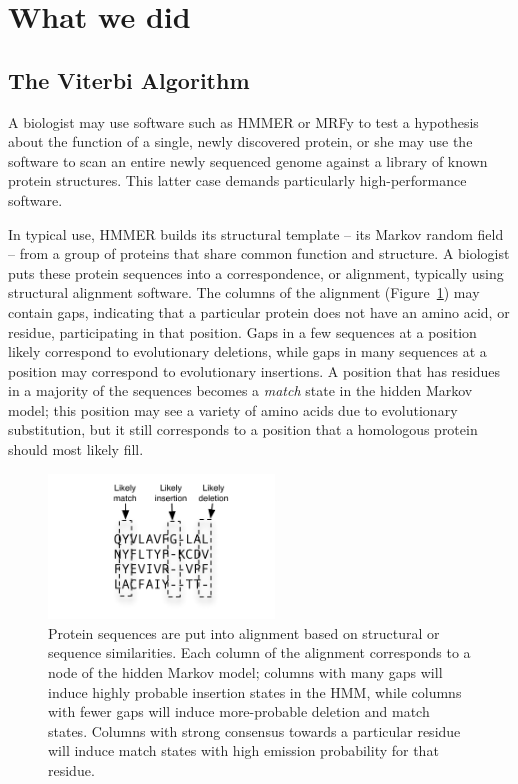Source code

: \documentclass[preprint]{sigplanconf}
\begin{document}
\section{What we did}

\subsection{The Viterbi Algorithm}

A biologist may use software such as HMMER or MRFy to test a hypothesis about 
the function of a single, newly discovered protein, or she may use the software 
to scan an entire newly sequenced genome against a library of known protein 
structures. This latter case demands particularly high-performance software.

In typical use, HMMER builds its structural template -- its Markov random field 
-- from a group of proteins that share common function and structure. A 
biologist puts these protein sequences into a correspondence, or alignment, 
typically using structural alignment software. The columns of the alignment 
(Figure~\ref{alignment}) may contain gaps, indicating that a particular protein 
does not have an amino acid, or residue, participating in that position. Gaps 
in a few sequences at a position likely correspond to evolutionary deletions, 
while gaps in many sequences at a position may correspond to evolutionary 
insertions. A position that has residues in a majority of the sequences becomes 
a \textit{match} state in the hidden Markov model; this position may see a 
variety of amino acids due to evolutionary substitution, but it still 
corresponds to a position that a homologous protein should most likely fill.

\begin{figure}\centerline{\includegraphics[width=6cm]{alignment.pdf}} 
\caption{Protein sequences are put into alignment based on structural or 
sequence similarities. Each column of the alignment corresponds to a node of 
the hidden Markov model; columns with many gaps will induce highly probable 
insertion states in the HMM, while columns with fewer gaps will induce 
more-probable deletion and match states. Columns with strong consensus towards 
a particular residue will induce match states with high emission probability 
for that residue.}\label{alignment} \end{figure}
\end{document}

_ _ _ _

# What you will do
Repeat the entries above verbatim, but only from the line that has "the function of" down to the line that has "biologist puts these", inclusive.

# Reply to the exercise
the function of a single, newly discovered protein, or she may use the software 
to scan an entire newly sequenced genome against a library of known protein 
structures. This latter case demands particularly high-performance software.

In typical use, HMMER builds its structural template -- its Markov random field 
-- from a group of proteins that share common function and structure. A 
biologist puts these protein sequences into a correspondence, or alignment, 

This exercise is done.